Negative propaganda coupled with the perception that crime was linked to people of color gave Harry Anslinger, the first commissioner of the FBI, the ammunition and support to successfully promote an anti-marijuana campaign.

“There are 100,000 total marijuana smokers in the US, and most are Negroes, Hispanics, Filipinos, and entertainers. Their satanic music, jazz, and swing result from marijuana use. This marijuana causes white women to seek sexual relations with Negroes, entertainers, and any others.” – Harry Anslinger

By 1931, 29 states had outlawed marijuana. Then in 1936, the anti-marijuana movie, “Reefer Madness” was released. The Marijuana Tax Act was enacted a year later.

Marijuana was considered a “killer weed,” and a foreign influence on American life somehow capable of converting healthy teenagers into sex-crazed maniacs. Anslinger, foot to mouth, later admitted that he somewhat exaggerated the dangers of marijuana.

Reclaiming Marijuana For the Culture

What began as an innocent descriptor became terminology used to oppress people of color, then transformed into part of a culture that repurposed racially charged campaigns into firewood for rebellion, championed by “Negroes, Hispanics, Filipinos, and entertainers.”

Despite all of that, we continue to give weight to its negative association. POC referring to cannabis as marijuana instead are shushed like children whose outspoken honesty is a public embarrassment to their parents. Policing the language of POC isn’t advocacy. It’s a cute way to prioritize centuries-old white-male comfort.

If there’s psychological power in demonizing language, then there’s psychological power in reclaiming it. The word, “queer,” for example, was originally used in the late 19th century as an insult to gay people. Now it signifies an inclusive celebration of fluid, human sexuality.

Why is the word “marijuana” being treated like an ugly stepchild? You heard it while sitting on the front porch of meemaw’s house. You heard it in the bass of tunes that detailed hood life, love life, everyday life.
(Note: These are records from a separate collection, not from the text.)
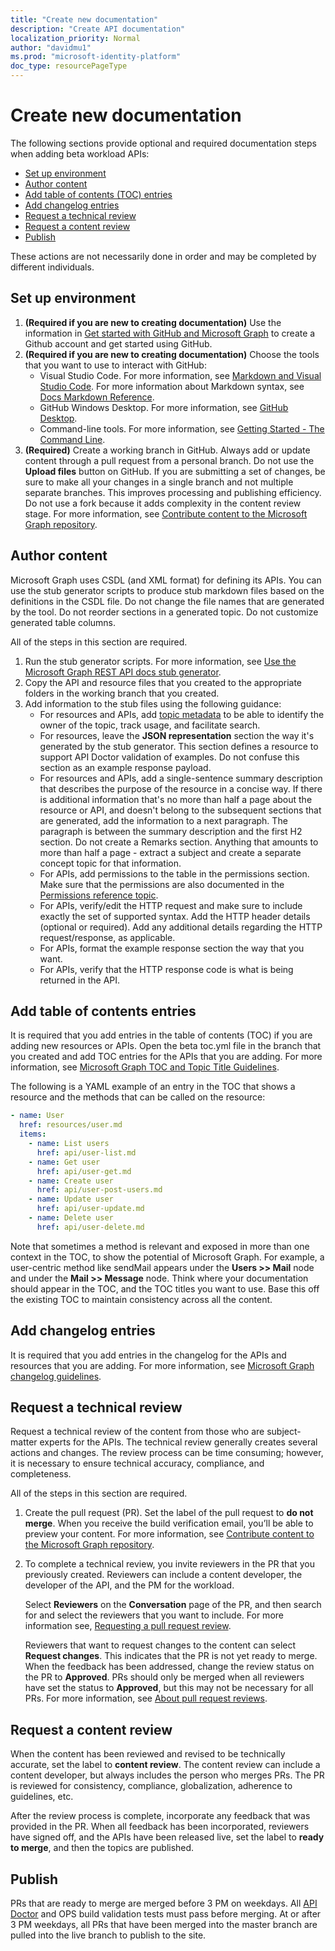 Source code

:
 ```yaml
---
title: "Create new documentation"
description: "Create API documentation"
localization_priority: Normal
author: "davidmu1"
ms.prod: "microsoft-identity-platform"
doc_type: resourcePageType
---
```


# Create new documentation 

The following sections provide optional and required documentation steps when adding beta workload APIs:

- [Set up environment](#set-up-environment)
- [Author content](#author-content)
- [Add table of contents (TOC) entries](#add-table-of-contents-entries)
- [Add changelog entries](#add-changelog-entries)
- [Request a technical review](#request-a-technical-review)
- [Request a content review](#request-a-content-review)
- [Publish](#publish)

These actions are not necessarily done in order and may be completed by different individuals.

## Set up environment

1. **(Required if you are new to creating documentation)** Use the information in [Get started with GitHub and Microsoft Graph](https://msgo.azurewebsites.net/add/document/manage-content/get-started-with-github.html) to create a Github account and get started using GitHub.
2. **(Required if you are new to creating documentation)** Choose the tools that you want to use to interact with GitHub:
    - Visual Studio Code. For more information, see [Markdown and Visual Studio Code](https://code.visualstudio.com/Docs/languages/markdown). For more information about Markdown syntax, see [Docs Markdown Reference](https://review.docs.microsoft.com/help/contribute/markdown-reference?branch=master).
    - GitHub Windows Desktop. For more information, see [GitHub Desktop](https://desktop.github.com/).
    - Command-line tools. For more information, see [Getting Started - The Command Line](https://git-scm.com/book/en/v2/Getting-Started-The-Command-Line).
3. **(Required)** Create a working branch in GitHub. Always add or update content through a pull request from a personal branch. Do not use the **Upload files** button on GitHub. If you are submitting a set of changes, be sure to make all your changes in a single branch and not multiple separate branches. This improves processing and publishing efficiency. Do not use a fork because it adds complexity in the content review stage. For more information, see [Contribute content to the Microsoft Graph repository](graph-manage-docs.md).

## Author content

Microsoft Graph uses CSDL (and XML format) for defining its APIs. You can use the stub generator scripts to produce stub markdown files based on the definitions in the CSDL file. Do not change the file names that are generated by the tool. Do not reorder sections in a generated topic. Do not customize generated table columns.

All of the steps in this section are required.

1. Run the stub generator scripts. For more information, see [Use the Microsoft Graph REST API docs stub generator](graph-stub-generator.md).
2. Copy the API and resource files that you created to the appropriate folders in the working branch that you created.
3. Add information to the stub files using the following guidance:
    - For resources and APIs, add [topic metadata](https://msgo.azurewebsites.net/add/document/guidelines/metadata.html) to be able to identify the owner of the topic, track usage, and facilitate search.
    - For resources, leave the **JSON representation** section the way it's generated by the stub generator. This section defines a resource to support API Doctor validation of examples. Do not confuse this section as an example response payload.
    - For resources and APIs, add a single-sentence summary description that describes the purpose of the resource in a concise way. If there is additional information that's no more than half a page about the resource or API, and doesn't belong to the subsequent sections that are generated, add the information to a next paragraph. The paragraph is between the summary description and the first H2 section. Do not create a Remarks section. Anything that amounts to more than half a page - extract a subject and create a separate concept topic for that information.
    - For APIs, add permissions to the table in the permissions section. Make sure that the permissions are also documented in the [Permissions reference topic](https://docs.microsoft.com/graph/permissions-reference).
    - For APIs, verify/edit the HTTP request and make sure to include exactly the set of supported syntax. Add the HTTP header details (optional or required). Add any additional details regarding the HTTP request/response, as applicable.
    - For APIs, format the example response section the way that you want. 
    - For APIs, verify that the HTTP response code is what is being returned in the API.


## Add table of contents entries

It is required that you add entries in the table of contents (TOC) if you are adding new resources or APIs. Open the beta toc.yml file in the branch that you created and add TOC entries for the APIs that you are adding. For more information, see [Microsoft Graph TOC and Topic Title Guidelines](https://msgo.azurewebsites.net/add/document/guidelines/toc-and-topic-title.html). 

The following is a YAML example of an entry in the TOC that shows a resource and the methods that can be called on the resource:

```yaml
- name: User
  href: resources/user.md
  items:
    - name: List users
      href: api/user-list.md
    - name: Get user
      href: api/user-get.md
    - name: Create user
      href: api/user-post-users.md
    - name: Update user
      href: api/user-update.md
    - name: Delete user
      href: api/user-delete.md
```

Note that sometimes a method is relevant and exposed in more than one context in the TOC, to show the potential of Microsoft Graph. For example, a user-centric method like sendMail appears under the **Users >> Mail** node and under the **Mail >> Message** node.
Think where your documentation should appear in the TOC, and the TOC titles you want to use. Base this off the existing TOC to maintain consistency across all the content.

## Add changelog entries

It is required that you add entries in the changelog for the APIs and resources that you are adding. For more information, see [Microsoft Graph changelog guidelines](https://msgo.azurewebsites.net/add/document/guidelines/changelog.html).

## Request a technical review

Request a technical review of the content from those who are subject-matter experts for the APIs. The technical review generally creates several actions and changes. The review process can be time consuming; however, it is necessary to ensure technical accuracy, compliance, and completeness.

All of the steps in this section are required.

1. Create the pull request (PR). Set the label of the pull request to **do not merge**. When you receive the build verification email, you’ll be able to preview your content. For more information, see [Contribute content to the Microsoft Graph repository](graph-manage-docs.md).
2. To complete a technical review, you invite reviewers in the PR that you previously created. Reviewers can include a content developer, the developer of the API, and the PM for the workload. 

    Select **Reviewers** on the **Conversation** page of the PR, and then search for and select the reviewers that you want to include. For more information see, [Requesting a pull request review](https://help.github.com/en/github/collaborating-with-issues-and-pull-requests/requesting-a-pull-request-review).

    Reviewers that want to request changes to the content can select **Request changes**. This indicates that the PR is not yet ready to merge. When the feedback has been addressed, change the review status on the PR to **Approved**. PRs should only be merged when all reviewers have set the status to **Approved**, but this may not be necessary for all PRs. For more information, see [About pull request reviews](https://help.github.com/en/github/collaborating-with-issues-and-pull-requests/about-pull-request-reviews).

## Request a content review

When the content has been reviewed and revised to be technically accurate, set the label to **content review**. The content review can include a content developer, but always includes the person who merges PRs. The PR is reviewed for consistency, compliance, globalization, adherence to guidelines, etc. 

After the review process is complete, incorporate any feedback that was provided in the PR. When all feedback has been incorporated, reviewers have signed off, and the APIs have been released live, set the label to **ready to merge**, and then the topics are published.

## Publish

 PRs that are ready to merge are merged before 3 PM on weekdays. All [API Doctor](graph-api-doctor.md) and OPS build validation tests must pass before merging. At or after 3 PM weekdays, all PRs that have been merged into the master branch are pulled into the live branch to publish to the site.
You heard it as your elders pressed it against nickel-sized plastic bags as a means to an end. It’s tangled into foundations. It’s a part of the culture.

Marijuana was first a Spanish word Mexican’s used to reference cannabis long before it was popularized in the U.S. to broadcast racism.

Placing expectations on POC to code-switch to satisfy identity politics or obsolescent propaganda reinforces the idea that the word marijuana itself is inferior, and it’s not; it’s just… different.